Namun, kita bisa menyaksikan betapa banyak sidang-sidang yang sangat dramatis terjadi di republik ini. Kita masih ingat tentang tragedi Sum Kuning, gadis desa Godean, Yogyakarta, pada 1970. Gadis penjual telor itu diperkosa ramai-ramai oleh segerombolan pemuda, satu di antaranya anak pejabat tinggi kota tersebut. Sum mengadukan nasibnya ke pengadilan, tapi pengadilan malah berbalik mencampakkannya ke penjara dengan tuduhan pencemaran nama baik. Kejujuran Sum disebut sang pejabat sebagai kebohongan dan dia mengkambinghitamkan seorang tukang bakso sebagai pelakunya. Kasusnya meledak menjadi isu nasional.

Tentu saja masih ada banyak kasus-kasus lain, seperti kasus Lingah-Pacah atau Sengkon-Karta. Dua kasus ini sama-sama menunjukkan bagaimana keputusan pengadilan bisa keliru tapi pengadilannya sendiri tak memberi balasan yang berarti bagi korbannya.

Tapi, bukan berarti para sastrawan Indonesia menutup mata terhadap masalah keadilan. Pramoedya Ananta Toer pernah menyinggungnya dalam Bumi Manusia dan Nyanyi Sunyi Seorang Bisu. Ada pula Mayon Sutrisno dalam Nyai Wonokromo yang terbit sebagai novelet di majalah Sarinah pada 1980-an dan menyebabkan Mayon dipecat dari jabatannya sebagai redaktur di majalah itu.

Kalaupun ada yang tumbuh dalam sejarah sastra Indonesia, karya-karya itu lebih tergolong novel misteri atau detektif. Di sini saya meringkas dan sedikit menambahkan apa yang telah dipaparkan Jacob Sumarjo dalam bukunya, Novel Populer Indonesia (1985).

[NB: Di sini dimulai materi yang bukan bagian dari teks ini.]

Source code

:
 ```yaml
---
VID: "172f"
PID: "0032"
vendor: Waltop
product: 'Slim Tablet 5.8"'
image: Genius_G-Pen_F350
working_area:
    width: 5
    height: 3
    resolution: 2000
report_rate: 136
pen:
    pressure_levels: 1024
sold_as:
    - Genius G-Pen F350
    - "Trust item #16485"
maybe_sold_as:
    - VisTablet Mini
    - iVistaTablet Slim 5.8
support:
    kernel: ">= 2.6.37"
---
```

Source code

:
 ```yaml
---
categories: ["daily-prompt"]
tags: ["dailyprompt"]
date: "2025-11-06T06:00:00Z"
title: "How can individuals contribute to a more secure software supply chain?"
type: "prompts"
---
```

Jacob mencatat bahwa novel bahasa Melayu pertama ditulis wartawan Lie Kim Hok (1853-1912) dalam bahasa Melayu-Cina, Sobat Anak-anak (1854). Sumbangan Lie dalam fiksi hukum adalah lewat novel Graaf de Monte Christo yang disadur dari karya Alexander Dumas, Le Comte De Monte-Cristo (1845). Karya Dumas ini novel petualangan yang mengungkap penyalahgunaan kekuasaan kehakiman dan konspirasi hakim dan pengusaha.

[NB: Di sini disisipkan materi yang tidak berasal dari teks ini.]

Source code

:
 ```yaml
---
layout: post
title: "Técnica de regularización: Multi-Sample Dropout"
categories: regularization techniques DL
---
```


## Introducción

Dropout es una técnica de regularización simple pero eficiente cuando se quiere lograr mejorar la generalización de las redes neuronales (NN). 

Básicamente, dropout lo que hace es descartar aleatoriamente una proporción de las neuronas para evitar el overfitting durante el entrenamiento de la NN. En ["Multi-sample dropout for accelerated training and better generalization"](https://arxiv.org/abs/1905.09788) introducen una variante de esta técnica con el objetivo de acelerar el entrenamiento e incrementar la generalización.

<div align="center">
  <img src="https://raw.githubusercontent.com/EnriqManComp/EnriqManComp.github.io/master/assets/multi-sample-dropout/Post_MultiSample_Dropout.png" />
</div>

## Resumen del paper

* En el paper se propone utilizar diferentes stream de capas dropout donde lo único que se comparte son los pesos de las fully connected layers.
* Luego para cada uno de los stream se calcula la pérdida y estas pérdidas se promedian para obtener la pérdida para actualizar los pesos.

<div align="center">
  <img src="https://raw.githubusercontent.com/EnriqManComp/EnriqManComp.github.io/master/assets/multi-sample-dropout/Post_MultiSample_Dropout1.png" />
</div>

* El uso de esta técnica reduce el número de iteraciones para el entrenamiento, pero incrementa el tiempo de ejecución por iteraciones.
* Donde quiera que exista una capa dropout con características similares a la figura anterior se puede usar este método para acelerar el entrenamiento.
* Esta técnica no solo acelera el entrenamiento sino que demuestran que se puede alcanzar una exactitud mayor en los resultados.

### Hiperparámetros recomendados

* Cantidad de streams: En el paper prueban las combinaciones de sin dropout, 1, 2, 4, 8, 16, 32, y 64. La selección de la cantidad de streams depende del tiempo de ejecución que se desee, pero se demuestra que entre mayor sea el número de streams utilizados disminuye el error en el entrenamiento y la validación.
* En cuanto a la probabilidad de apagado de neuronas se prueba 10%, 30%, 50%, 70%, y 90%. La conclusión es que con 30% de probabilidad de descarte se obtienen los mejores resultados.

Ketika koran-koran berbahasa Melayu dan Belanda terbit pada 1900-an, para pengarang banyak memungut bahan dari berita-beritanya untuk menulis kisah-kisah kriminal. Pada 1930-an novel-novel detektif bahasa Melayu cukup populer di Medan dengan para pengarang muda seperti Jusuf Souyb (serial Elang Emas) dan Matu Mona (Spionage-Dienst dan Pacar Merah)

Namun, keramaian penerbitan ini mandeg ketika Jepang menduduki Indonesia. Setelah kemerdekaan novel-novel pop hidup lagi dengan mencetak ulang karya-karya lama.

Apa yang dirintis Jusuf dan Matu Mona di Medan, kini beralih ke Surabaya yang dipelopori Grandy's cs pada 1950-an. Yang paling populer adalah serial Naga Mas karya Aryono dengan epigon-epigonnya seperti serial Garuda Putih, Cempaka Merah, dan Gagak Lodra. Dalam Naga Mas, tokoh utamanya adalah Dragono alias Naga Mas, pemuda yang bersahabat dengan polisi tapi sering bertindak di luar hukum dalam mengungkap misteri pembunuhan sehingga jadi buronan polisi.
"Justru tindakan di luar hukum itu yang menarik pembaca. Mungkin jalan hukum kelewat lamban dan formil," tulis Jacob.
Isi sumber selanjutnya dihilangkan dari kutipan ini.